Members of the COPNN network have committed to research and publication in this area, producing a core textbook on community nursing, recently published in its third edition (Chilton and Bain, 2025), peer-reviewed research articles on nursing curriculum and the older person (Garbrah et al, 2021; 2017), and experiences and perceptions of student nurses on placements in care homes (Cooke et al, 2021). A presentation of the COPNN took place at the Royal College of Nursing education forum conference in April 2024.
Additionally, research suggests that nursing students at the beginning of their studies have a skewed perspective towards community and older person nursing (van Iersal et al, 2018), fuelled by stereotypical attitudes in the media. Aiming to change the narrative, members of the network have written on the reality of nursing roles in the community (Cowan, 2022; 2023). Student nurses are also encouraged to identify an area of research relevant to community or older adult nursing for their final year dissertation project.

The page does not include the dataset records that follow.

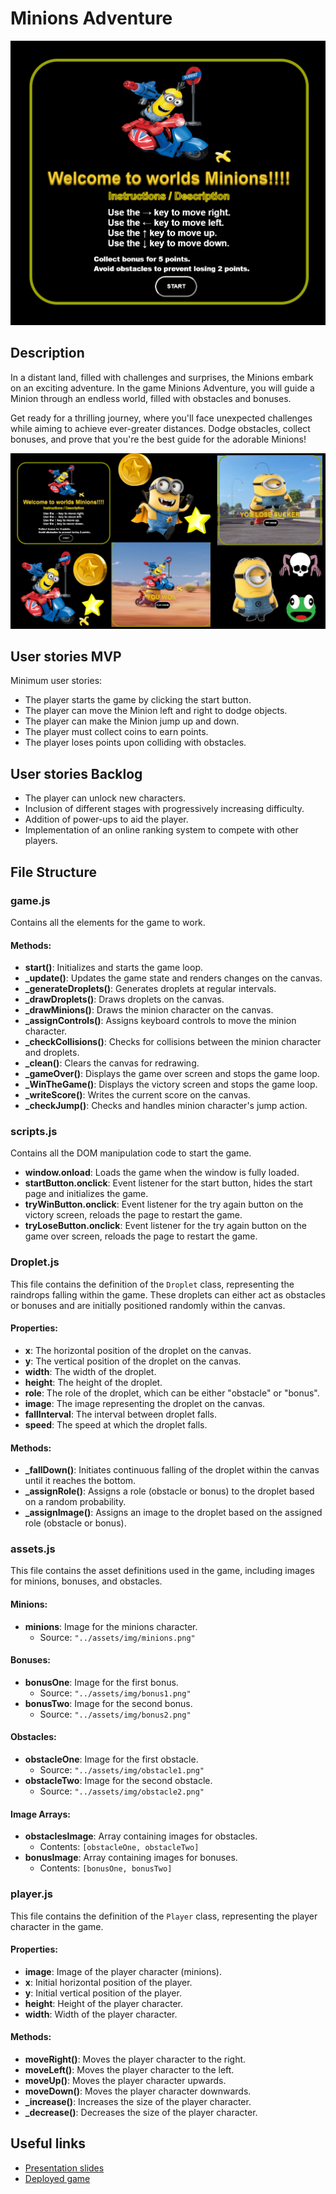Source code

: # Minions Adventure

<!-- When you finish, add a nice screenshot of your game -->
<img src="./assets/img/readme_image1.png">

## Description

In a distant land, filled with challenges and surprises, the Minions embark on an exciting adventure. In the game Minions Adventure, you will guide a Minion through an endless world, filled with obstacles and bonuses.

Get ready for a thrilling journey, where you'll face unexpected challenges while aiming to achieve ever-greater distances. Dodge obstacles, collect bonuses, and prove that you're the best guide for the adorable Minions!

<img src="./assets/img/mix-image.png">

## User stories MVP

Minimum user stories:

- The player starts the game by clicking the start button.
- The player can move the Minion left and right to dodge objects.
- The player can make the Minion jump up and down.
- The player must collect coins to earn points.
- The player loses points upon colliding with obstacles.

## User stories Backlog

- The player can unlock new characters.
- Inclusion of different stages with progressively increasing difficulty.
- Addition of power-ups to aid the player.
- Implementation of an online ranking system to compete with other players.

<!-- ## File structure

- <code>game.js</code>: contains all the elements for the game to work. Methods: start(), \_update()
- <code>scripts.js</code>: contains all the DOM manipulation code to start the game -->

## File Structure

### game.js

Contains all the elements for the game to work.

#### Methods:

- **start()**: Initializes and starts the game loop.
- **\_update()**: Updates the game state and renders changes on the canvas.
- **\_generateDroplets()**: Generates droplets at regular intervals.
- **\_drawDroplets()**: Draws droplets on the canvas.
- **\_drawMinions()**: Draws the minion character on the canvas.
- **\_assignControls()**: Assigns keyboard controls to move the minion character.
- **\_checkCollisions()**: Checks for collisions between the minion character and droplets.
- **\_clean()**: Clears the canvas for redrawing.
- **\_gameOver()**: Displays the game over screen and stops the game loop.
- **\_WinTheGame()**: Displays the victory screen and stops the game loop.
- **\_writeScore()**: Writes the current score on the canvas.
- **\_checkJump()**: Checks and handles minion character's jump action.

### scripts.js

Contains all the DOM manipulation code to start the game.

- **window.onload**: Loads the game when the window is fully loaded.
- **startButton.onclick**: Event listener for the start button, hides the start page and initializes the game.
- **tryWinButton.onclick**: Event listener for the try again button on the victory screen, reloads the page to restart the game.
- **tryLoseButton.onclick**: Event listener for the try again button on the game over screen, reloads the page to restart the game.

### Droplet.js

This file contains the definition of the `Droplet` class, representing the raindrops falling within the game. These droplets can either act as obstacles or bonuses and are initially positioned randomly within the canvas.

#### Properties:

- **x**: The horizontal position of the droplet on the canvas.
- **y**: The vertical position of the droplet on the canvas.
- **width**: The width of the droplet.
- **height**: The height of the droplet.
- **role**: The role of the droplet, which can be either "obstacle" or "bonus".
- **image**: The image representing the droplet on the canvas.
- **fallInterval**: The interval between droplet falls.
- **speed**: The speed at which the droplet falls.

#### Methods:

- **\_fallDown()**: Initiates continuous falling of the droplet within the canvas until it reaches the bottom.
- **\_assignRole()**: Assigns a role (obstacle or bonus) to the droplet based on a random probability.
- **\_assignImage()**: Assigns an image to the droplet based on the assigned role (obstacle or bonus).

### assets.js

This file contains the asset definitions used in the game, including images for minions, bonuses, and obstacles.

#### Minions:

- **minions**: Image for the minions character.
  - Source: `"../assets/img/minions.png"`

#### Bonuses:

- **bonusOne**: Image for the first bonus.
  - Source: `"../assets/img/bonus1.png"`
- **bonusTwo**: Image for the second bonus.
  - Source: `"../assets/img/bonus2.png"`

#### Obstacles:

- **obstacleOne**: Image for the first obstacle.
  - Source: `"../assets/img/obstacle1.png"`
- **obstacleTwo**: Image for the second obstacle.
  - Source: `"../assets/img/obstacle2.png"`

#### Image Arrays:

- **obstaclesImage**: Array containing images for obstacles.
  - Contents: `[obstacleOne, obstacleTwo]`
- **bonusImage**: Array containing images for bonuses.
  - Contents: `[bonusOne, bonusTwo]`

### player.js

This file contains the definition of the `Player` class, representing the player character in the game.

#### Properties:

- **image**: Image of the player character (minions).
- **x**: Initial horizontal position of the player.
- **y**: Initial vertical position of the player.
- **height**: Height of the player character.
- **width**: Width of the player character.

#### Methods:

- **moveRight()**: Moves the player character to the right.
- **moveLeft()**: Moves the player character to the left.
- **moveUp()**: Moves the player character upwards.
- **moveDown()**: Moves the player character downwards.
- **\_increase()**: Increases the size of the player character.
- **\_decrease()**: Decreases the size of the player character.

## Useful links

<!-- When you finish, add these links and commit -->

- [Presentation slides]()
- [Deployed game]()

As a result of a James Lind Alliance priority setting partnership, the top ten community nursing research priorities have been identified, reflecting the complexity of care delivered to patients and the workforce pressures community nurses face (Henshall et al, 2022). Members of the COPNN are working with nurse academics to address these questions, which reflect the needs, views and priorities of community nurses, patients and carers of different ages across England and different geographical regions. These should take account of any differences in perspectives according to gender and ethnicity so that the findings are wide-reaching in their impact.
Conclusions
The community environment is a fascinating yet complicated matrix. There are myriad individuals, groups, agencies and organisations involved in the delivery of health and social care. Appreciation of the true complexity of meeting the health and social care needs of the population, particularly older adults, living in the community only really becomes evident with experience. Visualising community care as a ‘process’ rather than a ‘context’ can help community nursing be valued as advanced specialist practice rather than as institutional or hospital-based nursing in another setting. This emphasises the need for nursing academics, with their varying experiences, to ensure that the learning opportunities for student nurses are representative of primary, secondary and tertiary care settings, providing the range of knowledge, skills and values required for working in each sector. The COPNN is focused specifically on developing the curriculum, placements and research and publishing activities to raise the profile of community and older people nursing and increase the number of student nurses choosing community nursing as a first career post. This initiative will be of interest to other nursing schools, and communication and collaboration are welcomed to address the rapidly changing nursing needs of an ever-growing older population.